Records for the exercise: Begin

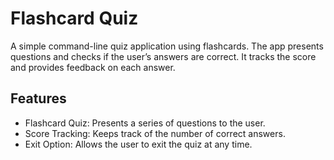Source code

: # Flashcard Quiz
A simple command-line quiz application using flashcards. The app presents questions and checks if the user’s answers are correct. It tracks the score and provides feedback on each answer.

## Features
+ Flashcard Quiz: Presents a series of questions to the user.
+ Score Tracking: Keeps track of the number of correct answers.
+ Exit Option: Allows the user to exit the quiz at any time.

Records for the exercise: End

Could you set down verbatim the lines from the beginning of the entries above through the line containing "## Features", both included, leaving out the pictures?

Answer section
Source code

: # Flashcard Quiz
A simple command-line quiz application using flashcards. The app presents questions and checks if the user’s answers are correct. It tracks the score and provides feedback on each answer.

## Features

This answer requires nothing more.